_What is needed_: Search the records for "identical" and copy each line that holds it.

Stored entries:
----
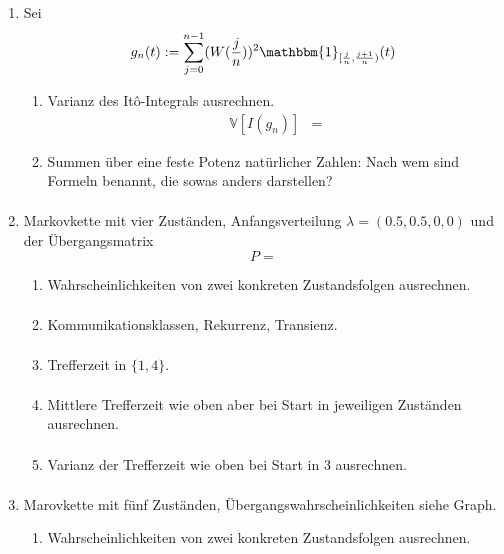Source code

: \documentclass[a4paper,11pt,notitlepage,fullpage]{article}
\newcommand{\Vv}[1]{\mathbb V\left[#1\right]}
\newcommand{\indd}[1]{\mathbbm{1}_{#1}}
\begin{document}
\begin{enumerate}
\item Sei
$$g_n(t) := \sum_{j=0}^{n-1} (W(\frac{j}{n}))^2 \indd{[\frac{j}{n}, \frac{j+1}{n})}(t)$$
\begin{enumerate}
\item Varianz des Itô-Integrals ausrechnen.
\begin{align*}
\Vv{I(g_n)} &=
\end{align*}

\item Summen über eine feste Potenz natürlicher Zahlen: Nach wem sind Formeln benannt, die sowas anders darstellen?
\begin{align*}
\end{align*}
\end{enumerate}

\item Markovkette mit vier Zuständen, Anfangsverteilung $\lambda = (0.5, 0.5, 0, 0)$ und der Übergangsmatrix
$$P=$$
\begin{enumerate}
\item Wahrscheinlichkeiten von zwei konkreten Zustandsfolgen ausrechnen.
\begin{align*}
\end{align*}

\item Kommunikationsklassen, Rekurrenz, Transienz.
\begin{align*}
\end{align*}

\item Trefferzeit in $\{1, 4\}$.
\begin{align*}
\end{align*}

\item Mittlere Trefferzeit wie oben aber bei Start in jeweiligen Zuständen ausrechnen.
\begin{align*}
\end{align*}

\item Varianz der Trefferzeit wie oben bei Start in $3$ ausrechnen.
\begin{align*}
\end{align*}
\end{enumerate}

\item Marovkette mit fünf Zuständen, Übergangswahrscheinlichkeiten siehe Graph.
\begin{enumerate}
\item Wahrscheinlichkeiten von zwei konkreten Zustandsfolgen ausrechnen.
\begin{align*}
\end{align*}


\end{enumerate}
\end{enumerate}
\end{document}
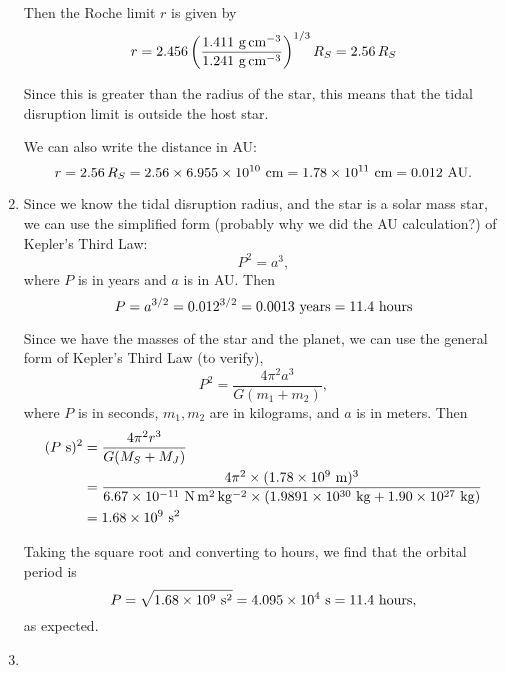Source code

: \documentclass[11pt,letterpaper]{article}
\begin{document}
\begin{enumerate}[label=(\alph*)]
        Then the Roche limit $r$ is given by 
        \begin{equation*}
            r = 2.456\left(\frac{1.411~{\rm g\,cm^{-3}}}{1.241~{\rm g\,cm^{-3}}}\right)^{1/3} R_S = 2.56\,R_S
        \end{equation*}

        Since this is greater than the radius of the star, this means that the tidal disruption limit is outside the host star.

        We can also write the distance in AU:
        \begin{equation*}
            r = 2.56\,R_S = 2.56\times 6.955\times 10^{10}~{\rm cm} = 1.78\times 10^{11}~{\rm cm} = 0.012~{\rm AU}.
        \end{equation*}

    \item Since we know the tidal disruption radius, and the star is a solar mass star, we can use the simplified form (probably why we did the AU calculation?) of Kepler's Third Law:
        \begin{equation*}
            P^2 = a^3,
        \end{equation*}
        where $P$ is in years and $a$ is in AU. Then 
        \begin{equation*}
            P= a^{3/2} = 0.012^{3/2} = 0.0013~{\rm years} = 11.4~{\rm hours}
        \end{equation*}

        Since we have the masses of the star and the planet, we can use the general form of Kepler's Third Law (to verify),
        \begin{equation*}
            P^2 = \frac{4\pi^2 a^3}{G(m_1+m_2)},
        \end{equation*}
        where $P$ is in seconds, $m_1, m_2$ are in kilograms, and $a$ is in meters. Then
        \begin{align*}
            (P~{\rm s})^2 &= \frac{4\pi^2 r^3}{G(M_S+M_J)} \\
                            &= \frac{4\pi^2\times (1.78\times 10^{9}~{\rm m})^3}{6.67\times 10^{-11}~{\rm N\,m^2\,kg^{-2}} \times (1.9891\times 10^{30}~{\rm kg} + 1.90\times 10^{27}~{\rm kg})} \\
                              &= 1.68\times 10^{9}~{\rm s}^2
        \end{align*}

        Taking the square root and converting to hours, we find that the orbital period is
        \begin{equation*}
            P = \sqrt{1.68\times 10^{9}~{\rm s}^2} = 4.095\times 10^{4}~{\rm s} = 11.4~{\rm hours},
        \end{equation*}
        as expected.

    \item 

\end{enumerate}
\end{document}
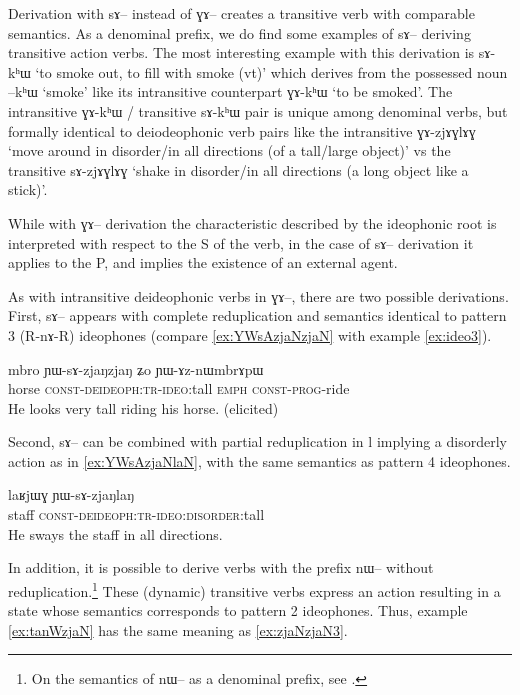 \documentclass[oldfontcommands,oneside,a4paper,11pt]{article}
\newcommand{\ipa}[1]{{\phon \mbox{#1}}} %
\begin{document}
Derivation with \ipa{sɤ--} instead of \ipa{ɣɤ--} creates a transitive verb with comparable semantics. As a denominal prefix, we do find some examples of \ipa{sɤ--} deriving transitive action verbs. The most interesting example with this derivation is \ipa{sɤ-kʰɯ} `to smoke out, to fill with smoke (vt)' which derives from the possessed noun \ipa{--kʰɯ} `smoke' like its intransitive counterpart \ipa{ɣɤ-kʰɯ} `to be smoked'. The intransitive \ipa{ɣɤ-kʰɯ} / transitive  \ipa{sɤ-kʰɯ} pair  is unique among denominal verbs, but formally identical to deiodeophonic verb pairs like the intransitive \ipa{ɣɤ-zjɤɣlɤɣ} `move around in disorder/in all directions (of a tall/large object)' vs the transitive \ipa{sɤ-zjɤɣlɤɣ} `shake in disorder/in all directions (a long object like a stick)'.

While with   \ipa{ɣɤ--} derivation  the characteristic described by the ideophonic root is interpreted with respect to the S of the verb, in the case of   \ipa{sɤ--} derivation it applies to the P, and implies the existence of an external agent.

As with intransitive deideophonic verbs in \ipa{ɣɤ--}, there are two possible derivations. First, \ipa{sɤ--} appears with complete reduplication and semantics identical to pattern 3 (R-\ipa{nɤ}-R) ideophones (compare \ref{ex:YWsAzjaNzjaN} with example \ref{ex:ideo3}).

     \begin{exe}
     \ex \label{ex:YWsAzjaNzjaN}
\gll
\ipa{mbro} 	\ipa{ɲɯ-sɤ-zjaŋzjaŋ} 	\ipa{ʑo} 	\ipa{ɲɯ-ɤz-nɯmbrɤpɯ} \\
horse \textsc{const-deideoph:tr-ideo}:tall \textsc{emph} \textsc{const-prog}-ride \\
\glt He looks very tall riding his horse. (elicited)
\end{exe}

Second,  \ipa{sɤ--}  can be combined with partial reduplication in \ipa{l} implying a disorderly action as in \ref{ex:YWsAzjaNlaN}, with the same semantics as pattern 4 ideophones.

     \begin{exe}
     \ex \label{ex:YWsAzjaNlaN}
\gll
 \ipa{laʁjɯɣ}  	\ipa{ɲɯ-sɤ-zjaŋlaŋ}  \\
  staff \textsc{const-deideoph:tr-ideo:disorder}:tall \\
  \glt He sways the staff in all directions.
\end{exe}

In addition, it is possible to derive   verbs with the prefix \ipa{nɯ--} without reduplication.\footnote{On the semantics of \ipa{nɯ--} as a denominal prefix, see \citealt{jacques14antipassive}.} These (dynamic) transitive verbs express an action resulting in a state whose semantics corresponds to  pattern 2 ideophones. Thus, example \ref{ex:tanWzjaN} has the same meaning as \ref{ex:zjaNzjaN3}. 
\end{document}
----
_Solution for this problem_:
Derivation with \ipa{sɤ--} instead of \ipa{ɣɤ--} creates a transitive verb with comparable semantics. As a denominal prefix, we do find some examples of \ipa{sɤ--} deriving transitive action verbs. The most interesting example with this derivation is \ipa{sɤ-kʰɯ} `to smoke out, to fill with smoke (vt)' which derives from the possessed noun \ipa{--kʰɯ} `smoke' like its intransitive counterpart \ipa{ɣɤ-kʰɯ} `to be smoked'. The intransitive \ipa{ɣɤ-kʰɯ} / transitive  \ipa{sɤ-kʰɯ} pair  is unique among denominal verbs, but formally identical to deiodeophonic verb pairs like the intransitive \ipa{ɣɤ-zjɤɣlɤɣ} `move around in disorder/in all directions (of a tall/large object)' vs the transitive \ipa{sɤ-zjɤɣlɤɣ} `shake in disorder/in all directions (a long object like a stick)'.
As with intransitive deideophonic verbs in \ipa{ɣɤ--}, there are two possible derivations. First, \ipa{sɤ--} appears with complete reduplication and semantics identical to pattern 3 (R-\ipa{nɤ}-R) ideophones (compare \ref{ex:YWsAzjaNzjaN} with example \ref{ex:ideo3}).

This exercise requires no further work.